DUBAI, 13 November 2019: The Emirates Group announced, Wednesday, its half-year results for the 2019-20 financial year.
Group revenue was AED 53.3 billion (USD 14.5 billion) for the first six months of 2019-20, down 2% from AED 54.4 billion (USD 14.8 billion) during the same period last year.
This slight revenue decline was mainly due to planned capacity reductions during the 45-day Southern Runway closure at Dubai International airport (DXB), and unfavourable currency movements in Europe, Australia, South Africa, India, and Pakistan.
Profitability was up 8% compared to the same period last year, with the Group reporting a 2019-20 half-year net profit of AED 1.2 billion (USD 320 million).
The profit improvement was primarily due to the decline in fuel prices of 9% compared to the same period last year.
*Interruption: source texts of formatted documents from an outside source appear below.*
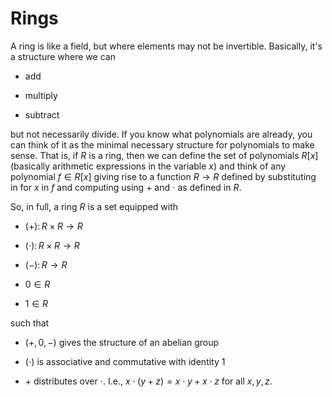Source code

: # Rings

A ring is like a field, but where elements may not be invertible. Basically, it's a structure where we can

- add

- multiply

- subtract

but not necessarily divide. If you know what polynomials are already, you can think of it as the minimal necessary structure for polynomials to make sense. That is, if $R$ is a ring, then we can define the set of polynomials $R[x]$ (basically arithmetic expressions in the variable $x$) and think of any polynomial $f \in R[x]$ giving rise to a function $R \to R$ defined by substituting in for $x$ in $f$ and computing using $+$ and $\cdot$ as defined in $R$.

So, in full, a ring $R$ is a set equipped with

- $(+) \colon R \times R \to R$

- $(\cdot) \colon R \times R \to R$

- $(-) \colon R \to R$

- $0 \in R$

- $1 \in R$

such that

- $(+, 0, -)$ gives the structure of an abelian group

- $(\cdot)$ is associative and commutative with identity $1$

- $+$ distributes over $\cdot$. I.e., $x \cdot (y + z) = x\cdot y + x \cdot z$ for all $x, y, z$.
However, the gain from lower fuel costs was partially offset by negative currency movements.
The Group’s cash position on 30 September 2019 stood at AED 23.0 billion (USD 6.3 billion), compared to AED 22.2 billion (USD 6.0 billion) as of 31 March 2019.
Emirates Airline and Group chairman and chief executive His Highness (HH) Sheikh Ahmed bin Saeed Al Maktoum said: “The Emirates Group delivered a steady and positive performance in the first half of 2019-20.
“Both Emirates and dnata worked hard to minimise the impact of the planned runway renovations at DXB on our business and on our customers. We also kept a tight rein on controllable costs and continued to drive efficiency improvement, while ensuring that our resources were deployed swiftly to capitalise on areas of opportunity.
“The lower fuel cost was a welcome respite as we saw our fuel bill drop by AED 2.0 billion compared to the same period last year. However, unfavourable currency movements wiped off approximately AED 1.2 billion from our profits.”
The Emirates Group’s employee base remained unchanged compared to 31 March 2019, at an overall average staff count of 105,315. This is in line with the company’s planned capacity and business activities, and also reflects the various internal programmes to improve efficiency through the implementation of new technology and workflows.
During the first six months of 2019-20, Emirates received 3 Airbus A380s, with three more new aircraft scheduled to be delivered before the end of the 2019-20 financial year. It also retired six older aircraft from its fleet with a further 2 to be returned by 31 March 2020. The airline’s long-standing strategy to invest in the most advanced wide-body aircraft enables it to improve overall efficiency, minimise its emissions footprint, and provide high-quality customer experiences.
Overall capacity during the first six months of the year declined by 7% to 29.7 billion Available Tonne Kilometres (ATKM) mainly due to the DXB runway closure and reduction in the fleet during this 45-day period. Capacity measured in Available Seat Kilometres (ASKM), shrunk by 5%, whilst passenger traffic carried measured in Revenue Passenger Kilometres (RPKM) was down by 2% with average Passenger Seat Factor rising to 81.1%, compared with last year’s 78.8%.
Emirates carried 29.6 million passengers between 1 April and 30 September 2019, down 2% from the same period last year. However, passenger yield increased by 1% period-on-period.